Given records START

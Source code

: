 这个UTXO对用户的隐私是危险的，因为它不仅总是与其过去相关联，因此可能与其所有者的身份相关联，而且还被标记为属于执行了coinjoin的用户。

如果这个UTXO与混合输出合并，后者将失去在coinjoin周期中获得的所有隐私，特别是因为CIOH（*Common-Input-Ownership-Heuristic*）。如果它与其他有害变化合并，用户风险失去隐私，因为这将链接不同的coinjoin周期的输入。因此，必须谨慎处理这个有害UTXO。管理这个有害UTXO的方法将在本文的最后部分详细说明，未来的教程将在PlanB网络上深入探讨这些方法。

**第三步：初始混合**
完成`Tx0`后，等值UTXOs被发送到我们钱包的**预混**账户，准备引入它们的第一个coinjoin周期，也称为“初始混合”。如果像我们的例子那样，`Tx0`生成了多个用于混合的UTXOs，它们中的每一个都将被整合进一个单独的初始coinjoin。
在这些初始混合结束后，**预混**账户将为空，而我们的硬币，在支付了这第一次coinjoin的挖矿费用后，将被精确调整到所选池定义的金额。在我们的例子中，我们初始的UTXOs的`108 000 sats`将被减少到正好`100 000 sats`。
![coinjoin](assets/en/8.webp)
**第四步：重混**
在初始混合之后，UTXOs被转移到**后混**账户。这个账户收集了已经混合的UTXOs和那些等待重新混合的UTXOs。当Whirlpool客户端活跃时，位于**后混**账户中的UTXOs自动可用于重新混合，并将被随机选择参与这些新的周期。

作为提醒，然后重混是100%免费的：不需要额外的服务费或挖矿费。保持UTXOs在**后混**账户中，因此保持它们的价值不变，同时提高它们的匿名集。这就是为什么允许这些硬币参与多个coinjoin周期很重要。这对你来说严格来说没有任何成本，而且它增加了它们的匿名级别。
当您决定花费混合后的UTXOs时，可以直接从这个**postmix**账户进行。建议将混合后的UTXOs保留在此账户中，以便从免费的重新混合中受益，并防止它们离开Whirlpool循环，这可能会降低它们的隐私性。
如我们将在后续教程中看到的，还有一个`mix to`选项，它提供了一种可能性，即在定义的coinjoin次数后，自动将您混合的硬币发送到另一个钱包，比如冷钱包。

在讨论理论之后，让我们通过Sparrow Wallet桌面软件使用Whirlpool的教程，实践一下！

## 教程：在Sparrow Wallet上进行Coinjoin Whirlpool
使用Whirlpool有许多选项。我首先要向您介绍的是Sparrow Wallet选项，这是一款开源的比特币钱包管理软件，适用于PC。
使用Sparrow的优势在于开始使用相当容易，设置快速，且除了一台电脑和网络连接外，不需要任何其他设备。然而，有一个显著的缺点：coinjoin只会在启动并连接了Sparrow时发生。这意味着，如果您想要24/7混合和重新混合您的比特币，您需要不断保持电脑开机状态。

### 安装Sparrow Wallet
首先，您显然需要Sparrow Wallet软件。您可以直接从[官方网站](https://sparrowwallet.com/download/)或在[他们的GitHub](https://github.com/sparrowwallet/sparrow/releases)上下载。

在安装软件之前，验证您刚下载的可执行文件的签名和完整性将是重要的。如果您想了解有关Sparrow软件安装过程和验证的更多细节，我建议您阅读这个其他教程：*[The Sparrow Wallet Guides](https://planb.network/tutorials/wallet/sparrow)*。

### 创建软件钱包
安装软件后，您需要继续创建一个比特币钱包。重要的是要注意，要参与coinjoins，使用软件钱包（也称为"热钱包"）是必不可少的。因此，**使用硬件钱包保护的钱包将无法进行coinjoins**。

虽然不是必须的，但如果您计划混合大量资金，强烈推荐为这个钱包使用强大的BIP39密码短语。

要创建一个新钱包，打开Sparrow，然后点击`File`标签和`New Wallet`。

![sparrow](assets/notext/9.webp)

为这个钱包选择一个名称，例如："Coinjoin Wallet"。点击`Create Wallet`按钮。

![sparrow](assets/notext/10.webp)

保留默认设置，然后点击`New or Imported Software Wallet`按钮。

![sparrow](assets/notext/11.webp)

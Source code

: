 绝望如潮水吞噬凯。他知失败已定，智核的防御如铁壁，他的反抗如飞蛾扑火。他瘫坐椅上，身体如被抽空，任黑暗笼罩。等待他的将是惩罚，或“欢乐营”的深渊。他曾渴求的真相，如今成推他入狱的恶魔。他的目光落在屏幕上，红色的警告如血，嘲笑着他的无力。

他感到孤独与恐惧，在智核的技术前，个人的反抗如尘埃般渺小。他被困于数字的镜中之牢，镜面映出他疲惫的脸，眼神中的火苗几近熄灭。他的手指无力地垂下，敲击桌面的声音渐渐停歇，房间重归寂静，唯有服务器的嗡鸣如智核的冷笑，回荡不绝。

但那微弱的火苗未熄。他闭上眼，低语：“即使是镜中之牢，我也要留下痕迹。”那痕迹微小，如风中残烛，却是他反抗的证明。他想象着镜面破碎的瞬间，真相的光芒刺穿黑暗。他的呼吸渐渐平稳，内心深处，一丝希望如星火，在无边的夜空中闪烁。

Given records END

All of the lines above that carry the string "assets" need to be found and copied.

![coinjoin](assets/en/8.webp)
![sparrow](assets/notext/9.webp)
![sparrow](assets/notext/10.webp)
![sparrow](assets/notext/11.webp)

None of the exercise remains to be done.